Kai.or.id – 13 tahun lalu aktivis Hak Asasi Manusia (HAM) Munir Said Thalib tewas saat menumpangi pesawat Garuda Indonesia nomor penerbangan GA974, dalam perjalananya menuju Amsterdam, Belanda
Ia diduga tewas setelah menenggak minuman yang telah diberi racun arsenic pada tanggal 7 September 2004.
Hingga saat ini belum diketahui fakta yang mengungkap secara pasti mengenai kronologi kematian Cak Munir. Namun, sejumlah dugaan menyebut bahwa Munir diracun dalam perjalanan Jakarta – Singapura atau bahkan saat berada di Singapura.
Dilansir dari dokumen Harian Kompas yang terbit pada 8 September 2004, Indikasi bahwa Munir diracun memang terlihat setelah pesawat lepas landas meninggalkan Bandara Changi yang menjadi tempat transitnya.
Tidak lama setelah hasil autopsy keluar, pengusutan terhadap kasus pembunuhan Munir pun dilakukan. Dalam perjalanannya, kemudian muncul nama pilot Garuda Indonesia, Pollycarpus Budihari Priyanto, sebagai orang yang dianggap sebagai pelaku pembunuh Munir.
Pengadilan sudah menjatuhkan vonis 14 tahun penjara terhadap Pollycarpus yang saat peristiwa terjadi disbut sedang cuti.
Namun, sejumlah fakta yang terungkap memperlihatkan sejumlah kejanggalan yang belum terungkap, termasuk yang diperlihatkan dalam film documenter Garuda’s Deadlly Upgrade (2005) yang diproduksi jurnalis Australia David O’Shea dan Jurnalis Indonesia Lexy Rambadeta.
Dikutip dari putusan Mahkamah Agung (MA) nomor 133 PK/Pid/2011 yang membebaskan Pollycarpus, diketahui laki-laki kelahiran Solo tahun 1961 itu memang sudah mengincar Munir. Ia bahkan sempat menelpon istri Munir, Suciwati, untuk memastikan jadwal penerbanagn Munir. Lalu mengubah jadwal pribadinya, agar bisa satu penerbangan dengan korban.

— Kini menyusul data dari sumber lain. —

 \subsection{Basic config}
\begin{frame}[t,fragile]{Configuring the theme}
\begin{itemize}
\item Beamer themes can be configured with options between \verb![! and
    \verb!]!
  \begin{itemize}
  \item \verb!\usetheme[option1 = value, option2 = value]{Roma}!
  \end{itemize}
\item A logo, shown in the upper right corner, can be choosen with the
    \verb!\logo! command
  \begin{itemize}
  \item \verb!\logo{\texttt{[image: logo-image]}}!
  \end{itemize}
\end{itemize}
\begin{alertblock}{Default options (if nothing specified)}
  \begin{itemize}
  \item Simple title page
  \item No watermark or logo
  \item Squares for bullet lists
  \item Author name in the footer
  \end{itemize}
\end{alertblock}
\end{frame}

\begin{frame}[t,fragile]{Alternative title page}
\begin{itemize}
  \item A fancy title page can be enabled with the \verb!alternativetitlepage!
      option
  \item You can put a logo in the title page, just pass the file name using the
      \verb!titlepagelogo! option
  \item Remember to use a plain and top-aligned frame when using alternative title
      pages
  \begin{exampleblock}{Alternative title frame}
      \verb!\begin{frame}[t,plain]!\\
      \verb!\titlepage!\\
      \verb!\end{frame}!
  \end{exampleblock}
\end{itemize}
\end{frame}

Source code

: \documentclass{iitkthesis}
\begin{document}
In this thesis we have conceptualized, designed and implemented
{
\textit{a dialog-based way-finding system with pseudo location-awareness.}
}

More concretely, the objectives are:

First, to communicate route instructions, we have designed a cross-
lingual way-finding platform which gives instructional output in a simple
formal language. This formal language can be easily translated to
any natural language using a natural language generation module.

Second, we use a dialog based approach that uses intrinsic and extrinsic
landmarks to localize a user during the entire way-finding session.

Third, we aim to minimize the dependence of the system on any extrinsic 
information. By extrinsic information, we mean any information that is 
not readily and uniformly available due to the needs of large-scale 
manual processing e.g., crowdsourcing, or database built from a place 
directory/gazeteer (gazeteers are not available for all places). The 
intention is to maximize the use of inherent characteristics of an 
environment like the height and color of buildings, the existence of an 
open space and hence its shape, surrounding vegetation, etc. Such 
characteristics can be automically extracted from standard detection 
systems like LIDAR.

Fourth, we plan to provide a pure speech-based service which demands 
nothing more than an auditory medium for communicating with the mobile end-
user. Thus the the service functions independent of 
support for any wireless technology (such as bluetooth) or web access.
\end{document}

Pertama kali Pollycarpus menyapa Munir saat di koridor yang menghubungkan ruang tunggu Bandara Soekarno-Hatta, dengan pintu pesawat, saat keduanya hendak masuk ke dalam pesawat. Ia bertanya ke Munir, dimana ia duduk dan dijawab oleh Munir kursinya ada dikelas ekonomi nomor 40 G.
Dalam perjalanan menuju pesawat, Pollycarpus menjelaskan bahwa kursi 40 G ada dibagain belakang pesawat. Ia kemudian menawarkan ke Munir duduk di kursinya, di kelas bisnis nomor 3 K dan tawaran tersebut disambut baik oleh Munir. Keduanya alu berangkat ke kelas bisnis.
Di dalam pesawat Pollycarpus memberitahukan perubahan nomor kursi Munir ke kepala kru kabin atau purser, Brahmanie Hastawati, perempuan tersebut lalu menyambangi Munir dan menyapanya, lalu mempersilahkan Munir duduk.
Sebelum pesawat tinggal landas, setiap penumpang kelas premium disuguhi minuman selamat datang. Pramugara bernama Oedi Irianto yang menyiapkan minuman berupa anggur dan orange juice di pantry pesawat. Saat sang pramugara tengah menyiapkan minuman, Pollycarpus datang dan menaburi racun ke gelas yang berisi jus dengan asumsi Munir tidak akan menenggak Anggur.
Dari pantry, minuman yang telah ditaburi racun dibawa oleh pramugari bernama Yeti Susmiarti.perempuan itu membawa dua gelas anggur dan dua gelas orange juice yang dua-duang sudah ditaburi racun, dengan sebuah baki. Ia kemudian menyambangi tempat duduk Munir di kursi bernomor 3 K. dugaan Pollycarpus akhirnya terbukti, bahwa Munir memilih orange juice.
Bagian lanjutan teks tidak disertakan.